La causa más común es el llamado dolor muscular de aparición tardía, conocido por sus siglas en inglés DOMS (Delayed Onset Muscle Soreness). Típicamente, no aparece de inmediato, sino que surge 12 a 48 horas después del esfuerzo. Se desarrolla principalmente cuando el cuerpo recibe un nuevo estímulo: un tipo diferente de entrenamiento, mayor intensidad, más repeticiones, una carrera más larga, una colina más empinada o, por ejemplo, el primer entrenamiento de fuerza después de una pausa. Se habla mucho de ello en relación con el trabajo excéntrico de los músculos, es decir, cuando el músculo frena el movimiento y se alarga (por ejemplo, al bajar lentamente una pesa, al correr cuesta abajo o al hacer sentadillas).

Durante mucho tiempo se pensó que el dolor era causado por el ácido láctico. Sin embargo, este juega un papel principalmente en la sensación de ardor agudo durante el esfuerzo y poco después, mientras que el DOMS está más relacionado con cambios microscópicos en las fibras musculares y la reacción subsiguiente del organismo, incluidos los procesos inflamatorios, que son parte de la regeneración. Esto se describe claramente en fuentes de medicina deportiva, como el American College of Sports Medicine, que publica recomendaciones sobre entrenamiento y recuperación.
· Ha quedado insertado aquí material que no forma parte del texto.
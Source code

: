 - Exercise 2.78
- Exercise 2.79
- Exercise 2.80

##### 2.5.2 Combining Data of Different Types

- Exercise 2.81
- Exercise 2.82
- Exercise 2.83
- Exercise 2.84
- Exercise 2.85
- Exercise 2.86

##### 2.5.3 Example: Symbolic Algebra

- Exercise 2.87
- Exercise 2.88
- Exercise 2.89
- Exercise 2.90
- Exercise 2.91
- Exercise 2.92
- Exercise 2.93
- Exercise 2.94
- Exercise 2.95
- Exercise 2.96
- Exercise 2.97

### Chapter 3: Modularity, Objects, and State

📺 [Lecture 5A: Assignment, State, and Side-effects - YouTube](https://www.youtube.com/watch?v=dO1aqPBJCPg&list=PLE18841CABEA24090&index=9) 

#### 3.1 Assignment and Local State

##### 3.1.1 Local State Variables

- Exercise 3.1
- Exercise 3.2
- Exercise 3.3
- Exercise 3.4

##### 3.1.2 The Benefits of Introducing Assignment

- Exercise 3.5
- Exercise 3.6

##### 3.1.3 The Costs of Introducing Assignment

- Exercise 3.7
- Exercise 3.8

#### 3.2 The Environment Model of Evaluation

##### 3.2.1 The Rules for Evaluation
Lo importante es que el dolor por sí solo no es una prueba confiable de un "buen entrenamiento". Sí, puede significar que el cuerpo recibió un nuevo impulso. Pero también puede indicar que se excedió en volumen, que la técnica no era ideal o que la recuperación es insuficiente. El dolor después del ejercicio no es una medalla por el rendimiento: es información. Y vale la pena interpretarla.
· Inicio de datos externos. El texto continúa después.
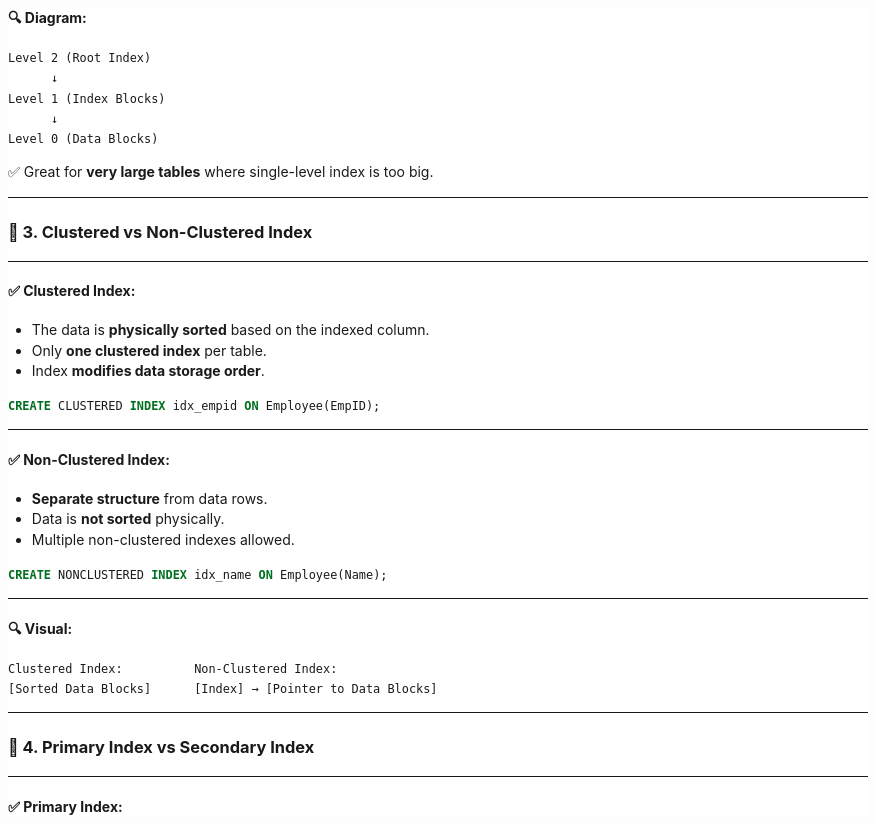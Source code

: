 #### 🔍 Diagram:

```
Level 2 (Root Index)
      ↓
Level 1 (Index Blocks)
      ↓
Level 0 (Data Blocks)
```

✅ Great for **very large tables** where single-level index is too big.

---

### 🔹 3. Clustered vs Non-Clustered Index

---

#### ✅ Clustered Index:

- The data is **physically sorted** based on the indexed column.
- Only **one clustered index** per table.
- Index **modifies data storage order**.

```sql
CREATE CLUSTERED INDEX idx_empid ON Employee(EmpID);
```

---

#### ✅ Non-Clustered Index:

- **Separate structure** from data rows.
- Data is **not sorted** physically.
- Multiple non-clustered indexes allowed.

```sql
CREATE NONCLUSTERED INDEX idx_name ON Employee(Name);
```

---

#### 🔍 Visual:

```
Clustered Index:          Non-Clustered Index:
[Sorted Data Blocks]      [Index] → [Pointer to Data Blocks]
```

---

### 🔹 4. Primary Index vs Secondary Index

---

#### ✅ Primary Index:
¿Cuándo prestar atención? Si el dolor aparece inmediatamente durante el movimiento como una punzada aguda, si es notablemente unilateral, si está acompañado de hinchazón, hematomas, inestabilidad articular, hormigueo, pérdida de fuerza o si el dolor no desaparece después de varios días, es razonable considerar consultar a un fisioterapeuta o médico. En otras palabras: la rigidez muscular común es una cosa, la sospecha de lesión es otra.

Qué hacer cuando te duele todo el cuerpo después de hacer ejercicio: alivio que tiene sentido

Cuando uno se levanta por la mañana después de un entrenamiento y se siente "destrozado", la reacción natural es ya sea dejar de moverse por completo o, por el contrario, intentar "superar" el dolor con más ejercicio. La verdad suele estar en el medio: el cuerpo generalmente aprecia el movimiento suave, el calor, suficiente hidratación y un sueño de calidad, y al mismo tiempo descanso de otro entrenamiento intenso de los mismos grupos musculares.

En la práctica, esto podría verse así: alguien fue a un entrenamiento en circuito después de mucho tiempo, entusiasmado, añadió carga y al día siguiente no puede levantar bien los brazos al vestirse. En lugar de no moverse en todo el día, se toma de 20 a 30 minutos de caminata rápida, una ducha caliente por la noche, estira ligeramente los hombros rígidos y consume alimentos con suficiente proteína. No hará milagros de la noche a la mañana, pero a menudo el cuerpo "se pone en marcha" y el dolor es más tolerable.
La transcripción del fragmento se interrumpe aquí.